EXERCISE GOAL: Set down the entries below exactly as written.

TASK DATA:
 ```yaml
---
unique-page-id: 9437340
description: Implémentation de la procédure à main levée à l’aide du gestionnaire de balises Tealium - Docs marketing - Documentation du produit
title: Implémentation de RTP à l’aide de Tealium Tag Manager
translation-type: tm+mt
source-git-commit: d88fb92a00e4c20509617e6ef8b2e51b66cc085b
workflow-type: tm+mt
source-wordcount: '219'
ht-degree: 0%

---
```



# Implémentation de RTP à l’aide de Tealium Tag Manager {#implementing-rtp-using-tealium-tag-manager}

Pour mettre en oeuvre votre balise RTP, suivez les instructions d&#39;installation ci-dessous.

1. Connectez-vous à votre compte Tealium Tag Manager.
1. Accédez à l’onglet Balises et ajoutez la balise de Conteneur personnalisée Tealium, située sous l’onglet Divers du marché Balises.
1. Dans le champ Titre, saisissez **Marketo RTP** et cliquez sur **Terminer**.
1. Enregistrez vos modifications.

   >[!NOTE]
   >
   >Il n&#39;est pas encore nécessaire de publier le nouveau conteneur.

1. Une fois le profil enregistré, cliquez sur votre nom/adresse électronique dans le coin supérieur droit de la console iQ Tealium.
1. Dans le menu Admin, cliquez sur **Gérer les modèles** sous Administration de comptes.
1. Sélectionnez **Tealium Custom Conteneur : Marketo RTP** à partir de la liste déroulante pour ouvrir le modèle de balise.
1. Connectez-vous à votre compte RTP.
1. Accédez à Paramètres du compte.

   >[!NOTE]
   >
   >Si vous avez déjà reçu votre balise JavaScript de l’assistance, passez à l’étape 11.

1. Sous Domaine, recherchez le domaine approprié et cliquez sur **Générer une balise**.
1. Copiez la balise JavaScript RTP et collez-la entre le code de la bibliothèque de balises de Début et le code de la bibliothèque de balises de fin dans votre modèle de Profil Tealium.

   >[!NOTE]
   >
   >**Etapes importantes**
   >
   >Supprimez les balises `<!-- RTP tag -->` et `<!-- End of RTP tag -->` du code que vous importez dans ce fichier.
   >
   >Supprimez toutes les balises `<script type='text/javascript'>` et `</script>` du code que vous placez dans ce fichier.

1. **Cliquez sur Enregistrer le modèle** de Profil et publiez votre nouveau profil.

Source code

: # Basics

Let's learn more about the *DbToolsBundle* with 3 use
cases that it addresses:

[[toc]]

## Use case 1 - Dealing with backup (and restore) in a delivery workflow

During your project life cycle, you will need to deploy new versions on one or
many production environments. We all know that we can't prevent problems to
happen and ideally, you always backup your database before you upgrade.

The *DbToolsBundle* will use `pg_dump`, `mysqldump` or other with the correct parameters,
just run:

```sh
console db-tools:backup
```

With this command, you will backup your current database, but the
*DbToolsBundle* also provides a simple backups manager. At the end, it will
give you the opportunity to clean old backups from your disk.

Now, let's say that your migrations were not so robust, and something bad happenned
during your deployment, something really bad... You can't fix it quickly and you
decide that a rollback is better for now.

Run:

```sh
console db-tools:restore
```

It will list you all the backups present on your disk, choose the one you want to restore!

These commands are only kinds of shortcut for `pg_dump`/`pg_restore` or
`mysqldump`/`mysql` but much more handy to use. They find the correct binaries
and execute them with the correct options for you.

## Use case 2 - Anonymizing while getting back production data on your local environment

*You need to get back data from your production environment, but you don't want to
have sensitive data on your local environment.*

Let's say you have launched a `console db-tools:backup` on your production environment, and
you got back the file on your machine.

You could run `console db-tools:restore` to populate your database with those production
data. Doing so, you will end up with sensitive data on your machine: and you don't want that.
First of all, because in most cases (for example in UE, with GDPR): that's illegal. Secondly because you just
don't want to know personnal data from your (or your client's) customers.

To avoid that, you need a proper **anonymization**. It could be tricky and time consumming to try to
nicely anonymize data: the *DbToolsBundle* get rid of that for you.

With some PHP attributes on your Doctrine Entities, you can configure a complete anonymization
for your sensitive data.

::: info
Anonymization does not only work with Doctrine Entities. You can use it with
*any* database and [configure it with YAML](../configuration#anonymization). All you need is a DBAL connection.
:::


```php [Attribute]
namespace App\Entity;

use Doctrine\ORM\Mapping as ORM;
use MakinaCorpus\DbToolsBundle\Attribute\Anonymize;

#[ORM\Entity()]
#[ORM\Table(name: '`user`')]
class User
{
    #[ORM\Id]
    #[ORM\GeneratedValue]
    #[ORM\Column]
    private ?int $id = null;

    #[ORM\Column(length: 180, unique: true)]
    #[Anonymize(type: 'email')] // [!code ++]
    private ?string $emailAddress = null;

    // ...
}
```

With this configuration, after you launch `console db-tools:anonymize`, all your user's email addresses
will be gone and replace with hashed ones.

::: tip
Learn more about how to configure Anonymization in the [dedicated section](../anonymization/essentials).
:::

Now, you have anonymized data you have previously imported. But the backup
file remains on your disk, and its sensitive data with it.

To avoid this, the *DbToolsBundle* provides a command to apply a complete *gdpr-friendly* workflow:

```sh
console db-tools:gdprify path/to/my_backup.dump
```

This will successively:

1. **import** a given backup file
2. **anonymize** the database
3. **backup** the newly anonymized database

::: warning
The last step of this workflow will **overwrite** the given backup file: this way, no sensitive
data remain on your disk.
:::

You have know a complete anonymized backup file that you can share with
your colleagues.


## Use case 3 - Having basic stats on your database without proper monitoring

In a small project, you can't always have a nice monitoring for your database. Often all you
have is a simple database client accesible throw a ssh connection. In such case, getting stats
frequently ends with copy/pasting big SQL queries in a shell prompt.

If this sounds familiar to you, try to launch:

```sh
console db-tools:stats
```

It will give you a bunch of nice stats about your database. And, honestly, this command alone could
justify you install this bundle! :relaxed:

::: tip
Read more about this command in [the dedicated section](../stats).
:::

THE ANSWER:
 ```yaml
---
unique-page-id: 9437340
description: Implémentation de la procédure à main levée à l’aide du gestionnaire de balises Tealium - Docs marketing - Documentation du produit
title: Implémentation de RTP à l’aide de Tealium Tag Manager
translation-type: tm+mt
source-git-commit: d88fb92a00e4c20509617e6ef8b2e51b66cc085b
workflow-type: tm+mt
source-wordcount: '219'
ht-degree: 0%

---
```



# Implémentation de RTP à l’aide de Tealium Tag Manager {#implementing-rtp-using-tealium-tag-manager}

Pour mettre en oeuvre votre balise RTP, suivez les instructions d&#39;installation ci-dessous.

1. Connectez-vous à votre compte Tealium Tag Manager.
1. Accédez à l’onglet Balises et ajoutez la balise de Conteneur personnalisée Tealium, située sous l’onglet Divers du marché Balises.
1. Dans le champ Titre, saisissez **Marketo RTP** et cliquez sur **Terminer**.
1. Enregistrez vos modifications.

   >[!NOTE]
   >
   >Il n&#39;est pas encore nécessaire de publier le nouveau conteneur.

1. Une fois le profil enregistré, cliquez sur votre nom/adresse électronique dans le coin supérieur droit de la console iQ Tealium.
1. Dans le menu Admin, cliquez sur **Gérer les modèles** sous Administration de comptes.
1. Sélectionnez **Tealium Custom Conteneur : Marketo RTP** à partir de la liste déroulante pour ouvrir le modèle de balise.
1. Connectez-vous à votre compte RTP.
1. Accédez à Paramètres du compte.

   >[!NOTE]
   >
   >Si vous avez déjà reçu votre balise JavaScript de l’assistance, passez à l’étape 11.

1. Sous Domaine, recherchez le domaine approprié et cliquez sur **Générer une balise**.
1. Copiez la balise JavaScript RTP et collez-la entre le code de la bibliothèque de balises de Début et le code de la bibliothèque de balises de fin dans votre modèle de Profil Tealium.

   >[!NOTE]
   >
   >**Etapes importantes**
   >
   >Supprimez les balises `<!-- RTP tag -->` et `<!-- End of RTP tag -->` du code que vous importez dans ce fichier.
   >
   >Supprimez toutes les balises `<script type='text/javascript'>` et `</script>` du code que vous placez dans ce fichier.

1. **Cliquez sur Enregistrer le modèle** de Profil et publiez votre nouveau profil.

Source code

: # Basics

Let's learn more about the *DbToolsBundle* with 3 use
cases that it addresses:

[[toc]]

## Use case 1 - Dealing with backup (and restore) in a delivery workflow

During your project life cycle, you will need to deploy new versions on one or
many production environments. We all know that we can't prevent problems to
happen and ideally, you always backup your database before you upgrade.

The *DbToolsBundle* will use `pg_dump`, `mysqldump` or other with the correct parameters,
just run:

```sh
console db-tools:backup
```

With this command, you will backup your current database, but the
*DbToolsBundle* also provides a simple backups manager. At the end, it will
give you the opportunity to clean old backups from your disk.

Now, let's say that your migrations were not so robust, and something bad happenned
during your deployment, something really bad... You can't fix it quickly and you
decide that a rollback is better for now.

Run:

```sh
console db-tools:restore
```

It will list you all the backups present on your disk, choose the one you want to restore!

These commands are only kinds of shortcut for `pg_dump`/`pg_restore` or
`mysqldump`/`mysql` but much more handy to use. They find the correct binaries
and execute them with the correct options for you.

## Use case 2 - Anonymizing while getting back production data on your local environment

*You need to get back data from your production environment, but you don't want to
have sensitive data on your local environment.*

Let's say you have launched a `console db-tools:backup` on your production environment, and
you got back the file on your machine.

You could run `console db-tools:restore` to populate your database with those production
data. Doing so, you will end up with sensitive data on your machine: and you don't want that.
First of all, because in most cases (for example in UE, with GDPR): that's illegal. Secondly because you just
don't want to know personnal data from your (or your client's) customers.

To avoid that, you need a proper **anonymization**. It could be tricky and time consumming to try to
nicely anonymize data: the *DbToolsBundle* get rid of that for you.

With some PHP attributes on your Doctrine Entities, you can configure a complete anonymization
for your sensitive data.

::: info
Anonymization does not only work with Doctrine Entities. You can use it with
*any* database and [configure it with YAML](../configuration#anonymization). All you need is a DBAL connection.
:::


```php [Attribute]
namespace App\Entity;

use Doctrine\ORM\Mapping as ORM;
use MakinaCorpus\DbToolsBundle\Attribute\Anonymize;

#[ORM\Entity()]
#[ORM\Table(name: '`user`')]
class User
{
    #[ORM\Id]
    #[ORM\GeneratedValue]
    #[ORM\Column]
    private ?int $id = null;

    #[ORM\Column(length: 180, unique: true)]
    #[Anonymize(type: 'email')] // [!code ++]
    private ?string $emailAddress = null;

    // ...
}
```

With this configuration, after you launch `console db-tools:anonymize`, all your user's email addresses
will be gone and replace with hashed ones.

::: tip
Learn more about how to configure Anonymization in the [dedicated section](../anonymization/essentials).
:::

Now, you have anonymized data you have previously imported. But the backup
file remains on your disk, and its sensitive data with it.

To avoid this, the *DbToolsBundle* provides a command to apply a complete *gdpr-friendly* workflow:

```sh
console db-tools:gdprify path/to/my_backup.dump
```

This will successively:

1. **import** a given backup file
2. **anonymize** the database
3. **backup** the newly anonymized database

::: warning
The last step of this workflow will **overwrite** the given backup file: this way, no sensitive
data remain on your disk.
:::

You have know a complete anonymized backup file that you can share with
your colleagues.


## Use case 3 - Having basic stats on your database without proper monitoring

In a small project, you can't always have a nice monitoring for your database. Often all you
have is a simple database client accesible throw a ssh connection. In such case, getting stats
frequently ends with copy/pasting big SQL queries in a shell prompt.

If this sounds familiar to you, try to launch:

```sh
console db-tools:stats
```

It will give you a bunch of nice stats about your database. And, honestly, this command alone could
justify you install this bundle! :relaxed:

::: tip
Read more about this command in [the dedicated section](../stats).
:::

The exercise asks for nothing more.